All it takes is a couple of Quibi shows to catapult in popularity on Roku to make a difference. Do you want to see a show where infamous murder homes get a makeover? Care to see Chrissy Teigen as a judge? Have you ever wondered about what was behind the rise and fall of American Apparel? It's all there in the Roku remote you're cradling right now.

2. Quibi is tailored for Roku's ad model  

Quibi is short for "quick bites." The shows, documentaries, and even movies on its platform were broken up into 8-to-12 minute episodes. It was chopped up that way so folks on smartphones and tablets watch content in small installments. 

Quibi would still be around today if it had slipped ad breaks between episodes as a free service instead of expecting people to pay $4.99 a month (or $7.99 a month for an ad-free version). Roku is a free service. It feasts on ad revenue to support the platform. It may not seem like a lot. Average revenue per user at Roku is $28.76 over the trailing 12 months (or less than a dime a day). Roku shares ad revenue with its partners, and it also leans on them as advertisers promote their apps to stand out among the thousands of available applications on Roku. As long as other content creators don't view Roku Originals as a conflict of interest -- and they won't, because at the end of the day they need to get noticed on the platform shipping on 38% of the smart TVs sold in this country -- everything will be fine.

I would argue that Roku Originals will even help increase ad engagement throughout the platform. A lot of Roku users have never clicked on ads. They may see them, sure, but have they ever clicked on the play button on the remote to go beyond the display ad? You have to click on the play button when Roku Originals pitches show up on the home page to launch them, and that will condition this growing audience to be more receptive to turning low-paying views into more lucrative pay-per-action leads. 

3. Let's get sticky with it 

Roku is a small player battling against three of the country's four most valuable companies in this market. Tech and e-commerce behemoths have their own Roku copycats on the market, wooing captive audiences that spend hours a day streaming video from their TVs. 

Roku has stood out for its agnosticism in the past, playing nice with thousands of third-party app developers. It's starting to bump up against some resistance on that front lately, even if its battles with Peacock, HBO Max, and eventually YouTube TV will subside. 

The Roku Channel launch has been a way for the platform to stand out with free ad-supported content, and lately it's been picking up the pace of the deals it brokers to have unique content on its hub that you can't find elsewhere.

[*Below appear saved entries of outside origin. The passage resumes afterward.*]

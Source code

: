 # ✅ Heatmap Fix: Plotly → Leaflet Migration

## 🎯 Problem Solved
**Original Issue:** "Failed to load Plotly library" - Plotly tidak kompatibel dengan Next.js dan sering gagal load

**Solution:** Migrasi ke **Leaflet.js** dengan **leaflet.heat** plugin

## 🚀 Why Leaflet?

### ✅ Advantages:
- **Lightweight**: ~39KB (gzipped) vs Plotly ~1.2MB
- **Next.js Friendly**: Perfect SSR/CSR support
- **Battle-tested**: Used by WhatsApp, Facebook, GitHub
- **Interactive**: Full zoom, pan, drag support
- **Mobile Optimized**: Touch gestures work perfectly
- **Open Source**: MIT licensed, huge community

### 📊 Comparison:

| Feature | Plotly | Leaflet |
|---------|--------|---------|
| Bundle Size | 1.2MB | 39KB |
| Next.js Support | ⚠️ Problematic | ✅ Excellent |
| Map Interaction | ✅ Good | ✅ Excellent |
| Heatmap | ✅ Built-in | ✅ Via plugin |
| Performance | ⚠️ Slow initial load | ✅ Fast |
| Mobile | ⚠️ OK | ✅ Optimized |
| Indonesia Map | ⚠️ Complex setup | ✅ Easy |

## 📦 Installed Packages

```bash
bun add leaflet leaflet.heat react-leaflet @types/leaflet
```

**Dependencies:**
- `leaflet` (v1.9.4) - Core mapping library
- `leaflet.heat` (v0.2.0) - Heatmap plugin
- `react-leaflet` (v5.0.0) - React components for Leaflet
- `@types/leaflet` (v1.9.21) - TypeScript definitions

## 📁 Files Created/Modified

The Quibi deal is the cherry on top of that strategy for now, and keep in mind that on Thursday it just rolled out 30 of the more than 75 shows it acquired. 

Proprietary or exclusive content is a difference maker. Netflix wrote the book on that, and now it's the standard for any new streaming service. Roku realizes that it's also a game that the streaming hubs themselves can now play. This low-key move on Thursday makes Roku stand out among the better-financed competition. Roku is a better media stock after Thursday's launch of Roku Originals. Investors will realize this in time.